EXERCISE DETAILS: For every line in the records that has the word "Since", make a copy.

DATASET RECORDS:
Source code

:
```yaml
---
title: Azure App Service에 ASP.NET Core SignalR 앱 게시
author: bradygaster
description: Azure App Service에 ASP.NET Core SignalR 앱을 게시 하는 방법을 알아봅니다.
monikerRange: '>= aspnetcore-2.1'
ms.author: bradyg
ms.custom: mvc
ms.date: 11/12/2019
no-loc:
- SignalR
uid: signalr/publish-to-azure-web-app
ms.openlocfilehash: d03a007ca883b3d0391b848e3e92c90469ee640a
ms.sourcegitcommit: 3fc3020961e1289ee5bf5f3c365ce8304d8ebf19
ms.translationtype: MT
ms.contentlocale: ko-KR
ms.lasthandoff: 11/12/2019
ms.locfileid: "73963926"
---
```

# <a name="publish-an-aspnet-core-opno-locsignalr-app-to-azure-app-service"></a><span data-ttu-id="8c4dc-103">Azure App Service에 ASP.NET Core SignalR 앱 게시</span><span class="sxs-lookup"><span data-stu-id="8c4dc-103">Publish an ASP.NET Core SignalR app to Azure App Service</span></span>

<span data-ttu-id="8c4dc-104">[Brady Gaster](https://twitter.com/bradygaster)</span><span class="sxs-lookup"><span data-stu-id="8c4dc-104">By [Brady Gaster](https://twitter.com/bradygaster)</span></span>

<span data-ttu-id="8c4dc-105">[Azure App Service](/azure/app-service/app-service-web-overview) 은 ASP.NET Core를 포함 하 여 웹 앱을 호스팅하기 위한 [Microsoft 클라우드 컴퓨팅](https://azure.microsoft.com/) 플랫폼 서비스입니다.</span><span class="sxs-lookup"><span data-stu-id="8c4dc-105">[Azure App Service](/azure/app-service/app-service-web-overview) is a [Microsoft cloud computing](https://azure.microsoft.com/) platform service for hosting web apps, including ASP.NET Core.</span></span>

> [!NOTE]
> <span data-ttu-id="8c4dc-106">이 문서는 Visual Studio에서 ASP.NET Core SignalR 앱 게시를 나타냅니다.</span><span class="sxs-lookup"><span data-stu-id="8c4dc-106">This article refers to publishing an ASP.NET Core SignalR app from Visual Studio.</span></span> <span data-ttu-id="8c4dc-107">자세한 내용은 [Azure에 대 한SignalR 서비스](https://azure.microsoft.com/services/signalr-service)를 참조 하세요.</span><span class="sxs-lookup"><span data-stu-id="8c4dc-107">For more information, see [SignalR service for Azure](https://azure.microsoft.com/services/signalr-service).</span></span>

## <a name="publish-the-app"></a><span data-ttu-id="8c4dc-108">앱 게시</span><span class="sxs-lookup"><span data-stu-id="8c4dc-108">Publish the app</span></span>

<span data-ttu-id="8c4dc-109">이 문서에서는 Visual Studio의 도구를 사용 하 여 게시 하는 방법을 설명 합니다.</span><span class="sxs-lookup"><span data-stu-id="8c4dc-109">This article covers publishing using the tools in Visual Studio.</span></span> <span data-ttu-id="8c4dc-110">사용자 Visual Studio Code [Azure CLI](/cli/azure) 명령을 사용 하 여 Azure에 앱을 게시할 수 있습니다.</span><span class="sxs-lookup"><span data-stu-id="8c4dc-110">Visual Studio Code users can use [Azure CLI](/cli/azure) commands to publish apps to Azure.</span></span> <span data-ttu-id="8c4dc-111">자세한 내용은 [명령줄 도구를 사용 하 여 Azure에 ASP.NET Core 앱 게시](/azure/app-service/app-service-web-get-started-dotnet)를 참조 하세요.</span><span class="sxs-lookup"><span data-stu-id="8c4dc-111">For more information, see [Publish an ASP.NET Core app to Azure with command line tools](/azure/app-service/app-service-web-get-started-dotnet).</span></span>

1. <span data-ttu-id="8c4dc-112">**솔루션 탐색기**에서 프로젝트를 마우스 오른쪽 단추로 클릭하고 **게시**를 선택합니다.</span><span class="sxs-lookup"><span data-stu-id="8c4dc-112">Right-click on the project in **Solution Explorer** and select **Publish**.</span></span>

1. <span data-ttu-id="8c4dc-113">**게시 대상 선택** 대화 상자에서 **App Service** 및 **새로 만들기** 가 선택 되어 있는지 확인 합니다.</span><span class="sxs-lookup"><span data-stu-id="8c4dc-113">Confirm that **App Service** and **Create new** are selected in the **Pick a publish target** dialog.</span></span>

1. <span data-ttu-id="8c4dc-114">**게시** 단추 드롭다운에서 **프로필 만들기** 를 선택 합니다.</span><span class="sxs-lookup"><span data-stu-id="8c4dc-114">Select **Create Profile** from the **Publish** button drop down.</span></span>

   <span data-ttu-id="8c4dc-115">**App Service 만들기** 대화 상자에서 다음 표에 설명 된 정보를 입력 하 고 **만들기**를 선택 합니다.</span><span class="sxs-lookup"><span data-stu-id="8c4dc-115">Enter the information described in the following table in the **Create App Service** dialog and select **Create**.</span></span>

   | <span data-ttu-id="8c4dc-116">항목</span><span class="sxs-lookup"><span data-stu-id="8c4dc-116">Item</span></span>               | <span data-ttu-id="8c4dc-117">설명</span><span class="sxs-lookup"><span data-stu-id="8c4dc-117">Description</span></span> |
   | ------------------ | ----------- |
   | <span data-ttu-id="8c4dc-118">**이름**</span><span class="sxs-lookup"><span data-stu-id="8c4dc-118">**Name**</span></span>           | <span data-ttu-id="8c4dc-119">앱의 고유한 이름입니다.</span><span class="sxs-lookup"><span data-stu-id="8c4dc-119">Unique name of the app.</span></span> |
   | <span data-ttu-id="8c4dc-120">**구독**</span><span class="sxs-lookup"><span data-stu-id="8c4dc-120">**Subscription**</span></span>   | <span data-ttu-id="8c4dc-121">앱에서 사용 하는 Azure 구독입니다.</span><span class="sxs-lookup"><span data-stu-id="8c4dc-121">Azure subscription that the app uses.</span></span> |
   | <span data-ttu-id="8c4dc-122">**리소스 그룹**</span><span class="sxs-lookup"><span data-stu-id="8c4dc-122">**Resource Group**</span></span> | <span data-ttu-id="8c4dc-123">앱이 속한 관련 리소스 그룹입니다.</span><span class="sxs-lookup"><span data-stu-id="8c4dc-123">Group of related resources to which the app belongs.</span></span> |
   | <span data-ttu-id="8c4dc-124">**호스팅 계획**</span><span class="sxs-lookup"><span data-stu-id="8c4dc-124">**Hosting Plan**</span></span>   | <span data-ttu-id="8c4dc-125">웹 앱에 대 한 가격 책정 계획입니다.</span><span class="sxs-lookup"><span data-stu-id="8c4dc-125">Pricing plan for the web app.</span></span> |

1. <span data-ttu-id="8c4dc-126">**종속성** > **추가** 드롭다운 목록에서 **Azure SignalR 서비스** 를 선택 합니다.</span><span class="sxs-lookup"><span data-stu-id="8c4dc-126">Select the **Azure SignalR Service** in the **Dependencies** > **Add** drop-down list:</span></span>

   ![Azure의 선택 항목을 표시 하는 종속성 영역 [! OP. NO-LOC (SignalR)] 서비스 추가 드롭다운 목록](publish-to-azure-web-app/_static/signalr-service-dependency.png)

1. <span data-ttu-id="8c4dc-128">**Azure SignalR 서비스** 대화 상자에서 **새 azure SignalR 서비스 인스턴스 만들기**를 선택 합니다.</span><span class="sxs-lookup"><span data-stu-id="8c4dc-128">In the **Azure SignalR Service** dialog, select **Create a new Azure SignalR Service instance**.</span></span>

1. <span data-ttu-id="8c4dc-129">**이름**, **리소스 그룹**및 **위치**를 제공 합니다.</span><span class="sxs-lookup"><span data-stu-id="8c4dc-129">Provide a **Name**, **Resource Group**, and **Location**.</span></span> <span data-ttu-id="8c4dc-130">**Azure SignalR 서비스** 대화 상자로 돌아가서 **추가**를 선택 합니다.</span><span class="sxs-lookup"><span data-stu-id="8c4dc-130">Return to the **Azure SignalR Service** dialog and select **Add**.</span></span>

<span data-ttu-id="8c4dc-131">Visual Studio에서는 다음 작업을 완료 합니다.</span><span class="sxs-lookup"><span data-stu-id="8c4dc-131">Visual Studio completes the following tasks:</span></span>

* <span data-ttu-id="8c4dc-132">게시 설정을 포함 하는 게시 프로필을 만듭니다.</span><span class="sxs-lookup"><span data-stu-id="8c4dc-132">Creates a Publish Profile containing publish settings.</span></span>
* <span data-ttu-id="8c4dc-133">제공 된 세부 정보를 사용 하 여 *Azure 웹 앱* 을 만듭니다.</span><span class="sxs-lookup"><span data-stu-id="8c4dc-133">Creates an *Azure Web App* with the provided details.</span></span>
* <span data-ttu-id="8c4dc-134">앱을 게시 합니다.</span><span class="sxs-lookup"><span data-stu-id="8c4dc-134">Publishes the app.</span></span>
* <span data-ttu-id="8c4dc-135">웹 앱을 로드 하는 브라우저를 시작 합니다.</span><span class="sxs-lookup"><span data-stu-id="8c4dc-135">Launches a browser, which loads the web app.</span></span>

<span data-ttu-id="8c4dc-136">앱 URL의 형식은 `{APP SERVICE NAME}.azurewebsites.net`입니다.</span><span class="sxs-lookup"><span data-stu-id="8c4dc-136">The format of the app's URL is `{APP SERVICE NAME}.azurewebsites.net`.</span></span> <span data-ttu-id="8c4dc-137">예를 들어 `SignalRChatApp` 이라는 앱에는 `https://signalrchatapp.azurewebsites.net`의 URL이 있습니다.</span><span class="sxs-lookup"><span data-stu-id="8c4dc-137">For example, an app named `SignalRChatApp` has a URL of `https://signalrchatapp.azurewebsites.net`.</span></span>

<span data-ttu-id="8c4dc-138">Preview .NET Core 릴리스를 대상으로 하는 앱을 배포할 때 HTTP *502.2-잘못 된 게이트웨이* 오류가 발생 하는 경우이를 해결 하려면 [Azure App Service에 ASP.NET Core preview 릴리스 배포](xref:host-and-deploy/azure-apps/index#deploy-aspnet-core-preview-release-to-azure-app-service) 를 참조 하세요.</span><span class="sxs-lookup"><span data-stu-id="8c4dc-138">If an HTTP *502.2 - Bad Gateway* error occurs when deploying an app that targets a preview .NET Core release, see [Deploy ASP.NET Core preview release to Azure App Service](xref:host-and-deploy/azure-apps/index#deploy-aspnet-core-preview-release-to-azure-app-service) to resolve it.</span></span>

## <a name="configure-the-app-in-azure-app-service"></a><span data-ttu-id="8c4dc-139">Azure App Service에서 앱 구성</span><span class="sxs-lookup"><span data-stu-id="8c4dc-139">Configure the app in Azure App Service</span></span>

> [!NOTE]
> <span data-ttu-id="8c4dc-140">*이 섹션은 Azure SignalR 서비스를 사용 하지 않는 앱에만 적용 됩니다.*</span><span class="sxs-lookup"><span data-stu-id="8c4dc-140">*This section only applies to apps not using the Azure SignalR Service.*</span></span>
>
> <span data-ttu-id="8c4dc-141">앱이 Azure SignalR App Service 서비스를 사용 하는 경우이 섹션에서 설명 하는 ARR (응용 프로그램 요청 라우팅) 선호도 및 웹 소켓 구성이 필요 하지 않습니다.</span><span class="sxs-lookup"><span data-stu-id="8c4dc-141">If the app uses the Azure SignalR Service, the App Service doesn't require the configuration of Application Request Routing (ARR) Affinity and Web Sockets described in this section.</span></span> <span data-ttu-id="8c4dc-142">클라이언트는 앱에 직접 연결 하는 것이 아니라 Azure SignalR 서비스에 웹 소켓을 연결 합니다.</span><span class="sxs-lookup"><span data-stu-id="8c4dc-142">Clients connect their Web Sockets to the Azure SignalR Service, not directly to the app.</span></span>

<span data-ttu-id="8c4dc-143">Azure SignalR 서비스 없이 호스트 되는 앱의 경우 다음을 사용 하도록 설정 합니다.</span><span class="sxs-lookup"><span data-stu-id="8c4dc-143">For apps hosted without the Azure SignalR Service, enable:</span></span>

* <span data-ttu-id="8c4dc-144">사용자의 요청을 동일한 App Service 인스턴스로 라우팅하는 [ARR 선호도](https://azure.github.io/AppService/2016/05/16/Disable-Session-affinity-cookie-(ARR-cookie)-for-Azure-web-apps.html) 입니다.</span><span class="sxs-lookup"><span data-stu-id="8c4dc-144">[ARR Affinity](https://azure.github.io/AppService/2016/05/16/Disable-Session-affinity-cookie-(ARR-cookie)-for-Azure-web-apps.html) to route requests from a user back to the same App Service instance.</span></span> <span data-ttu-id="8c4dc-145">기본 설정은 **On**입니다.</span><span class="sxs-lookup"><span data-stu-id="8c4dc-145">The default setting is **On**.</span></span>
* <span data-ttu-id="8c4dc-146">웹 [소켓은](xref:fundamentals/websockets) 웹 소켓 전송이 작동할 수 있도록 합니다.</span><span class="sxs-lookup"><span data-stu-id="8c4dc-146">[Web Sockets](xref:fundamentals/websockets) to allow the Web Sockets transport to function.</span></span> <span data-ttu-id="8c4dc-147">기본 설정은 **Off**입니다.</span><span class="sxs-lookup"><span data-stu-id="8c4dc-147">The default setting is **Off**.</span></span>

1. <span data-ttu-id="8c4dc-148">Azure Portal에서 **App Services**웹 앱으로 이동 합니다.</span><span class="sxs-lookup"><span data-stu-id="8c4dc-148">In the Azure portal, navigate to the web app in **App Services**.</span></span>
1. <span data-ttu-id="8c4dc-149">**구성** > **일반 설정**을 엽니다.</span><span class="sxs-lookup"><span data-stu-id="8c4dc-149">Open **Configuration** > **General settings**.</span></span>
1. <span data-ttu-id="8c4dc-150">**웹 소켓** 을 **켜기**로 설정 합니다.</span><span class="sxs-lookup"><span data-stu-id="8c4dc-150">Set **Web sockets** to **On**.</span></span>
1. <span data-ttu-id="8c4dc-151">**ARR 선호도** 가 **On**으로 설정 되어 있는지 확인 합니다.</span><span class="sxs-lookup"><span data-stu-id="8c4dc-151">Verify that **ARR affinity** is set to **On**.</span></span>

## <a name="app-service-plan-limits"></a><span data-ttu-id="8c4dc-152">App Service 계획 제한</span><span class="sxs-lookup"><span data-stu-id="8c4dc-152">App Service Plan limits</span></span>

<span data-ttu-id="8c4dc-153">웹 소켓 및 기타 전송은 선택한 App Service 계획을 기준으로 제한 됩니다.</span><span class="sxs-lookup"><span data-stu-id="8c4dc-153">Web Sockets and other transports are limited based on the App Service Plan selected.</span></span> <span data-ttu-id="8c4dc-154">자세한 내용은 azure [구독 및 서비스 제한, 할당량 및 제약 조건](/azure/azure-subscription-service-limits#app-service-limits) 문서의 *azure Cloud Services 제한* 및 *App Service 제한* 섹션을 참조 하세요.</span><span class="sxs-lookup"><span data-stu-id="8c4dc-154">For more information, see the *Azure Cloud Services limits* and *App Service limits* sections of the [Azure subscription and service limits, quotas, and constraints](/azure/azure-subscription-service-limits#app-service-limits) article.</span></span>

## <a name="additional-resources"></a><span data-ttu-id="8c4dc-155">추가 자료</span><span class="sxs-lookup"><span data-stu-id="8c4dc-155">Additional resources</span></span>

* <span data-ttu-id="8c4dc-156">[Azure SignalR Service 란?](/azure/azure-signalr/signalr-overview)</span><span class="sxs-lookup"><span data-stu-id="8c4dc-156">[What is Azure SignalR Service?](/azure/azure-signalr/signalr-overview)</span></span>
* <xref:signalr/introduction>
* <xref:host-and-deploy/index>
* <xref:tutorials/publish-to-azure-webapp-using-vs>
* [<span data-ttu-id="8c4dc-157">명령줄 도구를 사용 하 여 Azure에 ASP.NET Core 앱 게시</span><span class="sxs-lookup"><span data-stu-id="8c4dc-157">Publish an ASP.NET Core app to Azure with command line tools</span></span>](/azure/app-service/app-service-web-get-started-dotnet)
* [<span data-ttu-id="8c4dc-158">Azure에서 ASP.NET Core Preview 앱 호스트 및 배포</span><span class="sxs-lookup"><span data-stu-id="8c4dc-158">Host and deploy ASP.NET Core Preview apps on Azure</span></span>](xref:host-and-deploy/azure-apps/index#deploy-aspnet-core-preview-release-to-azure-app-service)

...

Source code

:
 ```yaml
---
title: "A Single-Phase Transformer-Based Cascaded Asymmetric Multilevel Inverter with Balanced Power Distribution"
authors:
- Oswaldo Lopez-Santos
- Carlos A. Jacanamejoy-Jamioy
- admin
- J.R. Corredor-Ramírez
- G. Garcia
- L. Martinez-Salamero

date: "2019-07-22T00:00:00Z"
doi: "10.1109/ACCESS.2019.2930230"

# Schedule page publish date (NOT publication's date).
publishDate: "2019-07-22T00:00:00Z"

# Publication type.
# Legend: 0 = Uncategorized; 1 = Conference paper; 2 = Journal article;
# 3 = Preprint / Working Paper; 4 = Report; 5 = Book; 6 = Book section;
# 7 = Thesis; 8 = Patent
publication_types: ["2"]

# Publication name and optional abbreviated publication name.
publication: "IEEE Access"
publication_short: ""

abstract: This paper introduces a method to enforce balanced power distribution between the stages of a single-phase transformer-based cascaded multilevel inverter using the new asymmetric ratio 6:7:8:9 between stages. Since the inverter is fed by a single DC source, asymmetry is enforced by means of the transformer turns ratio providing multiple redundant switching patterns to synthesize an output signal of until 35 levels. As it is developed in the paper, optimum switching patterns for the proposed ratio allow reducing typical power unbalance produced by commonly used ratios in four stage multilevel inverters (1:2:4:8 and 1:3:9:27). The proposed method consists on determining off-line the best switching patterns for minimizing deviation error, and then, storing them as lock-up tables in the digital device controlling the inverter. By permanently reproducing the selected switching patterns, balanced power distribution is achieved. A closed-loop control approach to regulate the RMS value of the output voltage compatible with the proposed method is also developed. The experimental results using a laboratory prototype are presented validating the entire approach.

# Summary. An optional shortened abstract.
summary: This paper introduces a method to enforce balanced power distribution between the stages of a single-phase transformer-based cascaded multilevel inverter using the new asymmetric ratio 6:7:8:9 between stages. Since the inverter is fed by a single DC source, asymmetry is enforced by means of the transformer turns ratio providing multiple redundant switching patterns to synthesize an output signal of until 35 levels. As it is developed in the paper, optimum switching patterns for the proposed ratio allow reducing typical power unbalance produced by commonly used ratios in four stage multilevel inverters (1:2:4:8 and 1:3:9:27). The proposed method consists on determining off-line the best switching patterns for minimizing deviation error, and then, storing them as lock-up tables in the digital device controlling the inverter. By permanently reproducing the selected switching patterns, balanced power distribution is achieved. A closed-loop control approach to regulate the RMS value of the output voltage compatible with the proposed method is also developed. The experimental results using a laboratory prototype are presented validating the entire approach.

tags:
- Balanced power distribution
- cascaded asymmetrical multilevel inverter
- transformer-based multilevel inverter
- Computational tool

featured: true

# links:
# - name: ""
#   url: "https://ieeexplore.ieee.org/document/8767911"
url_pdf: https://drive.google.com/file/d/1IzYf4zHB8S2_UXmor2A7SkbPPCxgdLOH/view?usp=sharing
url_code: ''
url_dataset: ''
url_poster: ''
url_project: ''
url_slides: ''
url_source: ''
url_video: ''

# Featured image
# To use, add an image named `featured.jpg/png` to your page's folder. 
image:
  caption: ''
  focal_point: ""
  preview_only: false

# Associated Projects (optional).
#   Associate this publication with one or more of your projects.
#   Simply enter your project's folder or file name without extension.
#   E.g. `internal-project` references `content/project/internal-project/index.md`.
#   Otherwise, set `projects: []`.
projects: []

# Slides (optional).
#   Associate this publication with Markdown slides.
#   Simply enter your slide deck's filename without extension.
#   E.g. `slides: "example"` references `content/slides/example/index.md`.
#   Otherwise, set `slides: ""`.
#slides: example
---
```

ANSWER AREA:
abstract: This paper introduces a method to enforce balanced power distribution between the stages of a single-phase transformer-based cascaded multilevel inverter using the new asymmetric ratio 6:7:8:9 between stages. Since the inverter is fed by a single DC source, asymmetry is enforced by means of the transformer turns ratio providing multiple redundant switching patterns to synthesize an output signal of until 35 levels. As it is developed in the paper, optimum switching patterns for the proposed ratio allow reducing typical power unbalance produced by commonly used ratios in four stage multilevel inverters (1:2:4:8 and 1:3:9:27). The proposed method consists on determining off-line the best switching patterns for minimizing deviation error, and then, storing them as lock-up tables in the digital device controlling the inverter. By permanently reproducing the selected switching patterns, balanced power distribution is achieved. A closed-loop control approach to regulate the RMS value of the output voltage compatible with the proposed method is also developed. The experimental results using a laboratory prototype are presented validating the entire approach.
summary: This paper introduces a method to enforce balanced power distribution between the stages of a single-phase transformer-based cascaded multilevel inverter using the new asymmetric ratio 6:7:8:9 between stages. Since the inverter is fed by a single DC source, asymmetry is enforced by means of the transformer turns ratio providing multiple redundant switching patterns to synthesize an output signal of until 35 levels. As it is developed in the paper, optimum switching patterns for the proposed ratio allow reducing typical power unbalance produced by commonly used ratios in four stage multilevel inverters (1:2:4:8 and 1:3:9:27). The proposed method consists on determining off-line the best switching patterns for minimizing deviation error, and then, storing them as lock-up tables in the digital device controlling the inverter. By permanently reproducing the selected switching patterns, balanced power distribution is achieved. A closed-loop control approach to regulate the RMS value of the output voltage compatible with the proposed method is also developed. The experimental results using a laboratory prototype are presented validating the entire approach.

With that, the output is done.